[Data excerpts]

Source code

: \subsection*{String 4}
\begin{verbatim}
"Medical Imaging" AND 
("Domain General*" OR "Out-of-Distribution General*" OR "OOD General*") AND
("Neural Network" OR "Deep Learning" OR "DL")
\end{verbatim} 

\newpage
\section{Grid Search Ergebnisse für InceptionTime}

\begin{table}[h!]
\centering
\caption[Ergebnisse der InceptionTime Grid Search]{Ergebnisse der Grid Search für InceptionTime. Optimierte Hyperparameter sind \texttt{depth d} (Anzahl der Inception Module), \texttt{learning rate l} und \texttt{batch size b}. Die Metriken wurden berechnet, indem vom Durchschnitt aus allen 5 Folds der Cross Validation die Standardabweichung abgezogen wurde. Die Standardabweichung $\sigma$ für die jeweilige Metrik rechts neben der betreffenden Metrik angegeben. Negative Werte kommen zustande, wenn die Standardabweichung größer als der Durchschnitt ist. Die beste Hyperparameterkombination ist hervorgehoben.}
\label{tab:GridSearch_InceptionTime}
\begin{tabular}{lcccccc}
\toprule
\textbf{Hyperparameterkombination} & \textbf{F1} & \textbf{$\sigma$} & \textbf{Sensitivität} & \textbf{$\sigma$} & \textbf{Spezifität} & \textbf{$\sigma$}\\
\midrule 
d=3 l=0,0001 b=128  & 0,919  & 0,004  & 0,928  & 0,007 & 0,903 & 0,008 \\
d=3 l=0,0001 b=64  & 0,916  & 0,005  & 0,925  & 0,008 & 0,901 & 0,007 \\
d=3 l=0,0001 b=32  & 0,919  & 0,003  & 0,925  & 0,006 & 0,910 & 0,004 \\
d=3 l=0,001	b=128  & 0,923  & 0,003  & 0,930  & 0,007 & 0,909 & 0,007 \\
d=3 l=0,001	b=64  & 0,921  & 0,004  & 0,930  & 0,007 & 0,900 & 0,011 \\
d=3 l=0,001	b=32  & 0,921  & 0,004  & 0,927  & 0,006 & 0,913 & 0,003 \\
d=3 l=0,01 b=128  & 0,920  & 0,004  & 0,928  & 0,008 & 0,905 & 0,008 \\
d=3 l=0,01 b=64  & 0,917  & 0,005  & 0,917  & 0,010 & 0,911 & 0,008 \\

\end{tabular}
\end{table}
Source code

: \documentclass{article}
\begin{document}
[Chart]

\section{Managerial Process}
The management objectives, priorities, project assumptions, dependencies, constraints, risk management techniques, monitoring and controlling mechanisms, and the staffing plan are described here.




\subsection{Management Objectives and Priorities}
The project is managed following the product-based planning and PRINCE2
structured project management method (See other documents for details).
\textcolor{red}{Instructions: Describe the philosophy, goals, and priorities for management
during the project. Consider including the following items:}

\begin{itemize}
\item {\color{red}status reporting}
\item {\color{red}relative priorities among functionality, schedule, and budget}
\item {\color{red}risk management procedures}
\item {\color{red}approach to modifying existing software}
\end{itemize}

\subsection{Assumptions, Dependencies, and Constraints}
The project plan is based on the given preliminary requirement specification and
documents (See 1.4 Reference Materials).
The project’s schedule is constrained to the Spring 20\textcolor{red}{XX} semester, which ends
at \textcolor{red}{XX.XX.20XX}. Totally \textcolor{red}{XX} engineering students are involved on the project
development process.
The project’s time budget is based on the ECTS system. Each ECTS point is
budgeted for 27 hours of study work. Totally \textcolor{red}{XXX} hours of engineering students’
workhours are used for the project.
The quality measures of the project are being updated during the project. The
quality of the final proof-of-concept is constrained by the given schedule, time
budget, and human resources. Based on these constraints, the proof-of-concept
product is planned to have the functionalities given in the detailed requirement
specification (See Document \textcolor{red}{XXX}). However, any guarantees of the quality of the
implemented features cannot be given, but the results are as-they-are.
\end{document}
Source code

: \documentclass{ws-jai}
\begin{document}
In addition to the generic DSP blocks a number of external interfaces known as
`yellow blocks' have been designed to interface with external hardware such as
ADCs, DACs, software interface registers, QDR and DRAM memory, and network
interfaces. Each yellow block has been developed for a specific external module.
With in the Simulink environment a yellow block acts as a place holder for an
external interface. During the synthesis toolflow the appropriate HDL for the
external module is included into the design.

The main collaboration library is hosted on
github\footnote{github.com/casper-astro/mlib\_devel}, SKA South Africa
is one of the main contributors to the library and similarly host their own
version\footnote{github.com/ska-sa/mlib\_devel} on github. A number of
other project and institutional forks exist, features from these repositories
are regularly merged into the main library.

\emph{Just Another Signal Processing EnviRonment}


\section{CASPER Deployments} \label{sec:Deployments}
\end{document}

[/Data excerpts]

> **Work to be completed**
All of the material above should be printed out in full, word for word.

> **Exercise response**
Source code

: \subsection*{String 4}
\begin{verbatim}
"Medical Imaging" AND 
("Domain General*" OR "Out-of-Distribution General*" OR "OOD General*") AND
("Neural Network" OR "Deep Learning" OR "DL")
\end{verbatim} 

\newpage
\section{Grid Search Ergebnisse für InceptionTime}

\begin{table}[h!]
\centering
\caption[Ergebnisse der InceptionTime Grid Search]{Ergebnisse der Grid Search für InceptionTime. Optimierte Hyperparameter sind \texttt{depth d} (Anzahl der Inception Module), \texttt{learning rate l} und \texttt{batch size b}. Die Metriken wurden berechnet, indem vom Durchschnitt aus allen 5 Folds der Cross Validation die Standardabweichung abgezogen wurde. Die Standardabweichung $\sigma$ für die jeweilige Metrik rechts neben der betreffenden Metrik angegeben. Negative Werte kommen zustande, wenn die Standardabweichung größer als der Durchschnitt ist. Die beste Hyperparameterkombination ist hervorgehoben.}
\label{tab:GridSearch_InceptionTime}
\begin{tabular}{lcccccc}
\toprule
\textbf{Hyperparameterkombination} & \textbf{F1} & \textbf{$\sigma$} & \textbf{Sensitivität} & \textbf{$\sigma$} & \textbf{Spezifität} & \textbf{$\sigma$}\\
\midrule 
d=3 l=0,0001 b=128  & 0,919  & 0,004  & 0,928  & 0,007 & 0,903 & 0,008 \\
d=3 l=0,0001 b=64  & 0,916  & 0,005  & 0,925  & 0,008 & 0,901 & 0,007 \\
d=3 l=0,0001 b=32  & 0,919  & 0,003  & 0,925  & 0,006 & 0,910 & 0,004 \\
d=3 l=0,001	b=128  & 0,923  & 0,003  & 0,930  & 0,007 & 0,909 & 0,007 \\
d=3 l=0,001	b=64  & 0,921  & 0,004  & 0,930  & 0,007 & 0,900 & 0,011 \\
d=3 l=0,001	b=32  & 0,921  & 0,004  & 0,927  & 0,006 & 0,913 & 0,003 \\
d=3 l=0,01 b=128  & 0,920  & 0,004  & 0,928  & 0,008 & 0,905 & 0,008 \\
d=3 l=0,01 b=64  & 0,917  & 0,005  & 0,917  & 0,010 & 0,911 & 0,008 \\

\end{tabular}
\end{table}
Source code

: \documentclass{article}
\begin{document}
[Chart]

\section{Managerial Process}
The management objectives, priorities, project assumptions, dependencies, constraints, risk management techniques, monitoring and controlling mechanisms, and the staffing plan are described here.




\subsection{Management Objectives and Priorities}
The project is managed following the product-based planning and PRINCE2
structured project management method (See other documents for details).
\textcolor{red}{Instructions: Describe the philosophy, goals, and priorities for management
during the project. Consider including the following items:}

\begin{itemize}
\item {\color{red}status reporting}
\item {\color{red}relative priorities among functionality, schedule, and budget}
\item {\color{red}risk management procedures}
\item {\color{red}approach to modifying existing software}
\end{itemize}

\subsection{Assumptions, Dependencies, and Constraints}
The project plan is based on the given preliminary requirement specification and
documents (See 1.4 Reference Materials).
The project’s schedule is constrained to the Spring 20\textcolor{red}{XX} semester, which ends
at \textcolor{red}{XX.XX.20XX}. Totally \textcolor{red}{XX} engineering students are involved on the project
development process.
The project’s time budget is based on the ECTS system. Each ECTS point is
budgeted for 27 hours of study work. Totally \textcolor{red}{XXX} hours of engineering students’
workhours are used for the project.
The quality measures of the project are being updated during the project. The
quality of the final proof-of-concept is constrained by the given schedule, time
budget, and human resources. Based on these constraints, the proof-of-concept
product is planned to have the functionalities given in the detailed requirement
specification (See Document \textcolor{red}{XXX}). However, any guarantees of the quality of the
implemented features cannot be given, but the results are as-they-are.
\end{document}
Source code

: \documentclass{ws-jai}
\begin{document}
In addition to the generic DSP blocks a number of external interfaces known as
`yellow blocks' have been designed to interface with external hardware such as
ADCs, DACs, software interface registers, QDR and DRAM memory, and network
interfaces. Each yellow block has been developed for a specific external module.
With in the Simulink environment a yellow block acts as a place holder for an
external interface. During the synthesis toolflow the appropriate HDL for the
external module is included into the design.

The main collaboration library is hosted on
github\footnote{github.com/casper-astro/mlib\_devel}, SKA South Africa
is one of the main contributors to the library and similarly host their own
version\footnote{github.com/ska-sa/mlib\_devel} on github. A number of
other project and institutional forks exist, features from these repositories
are regularly merged into the main library.

\emph{Just Another Signal Processing EnviRonment}


\section{CASPER Deployments} \label{sec:Deployments}
\end{document}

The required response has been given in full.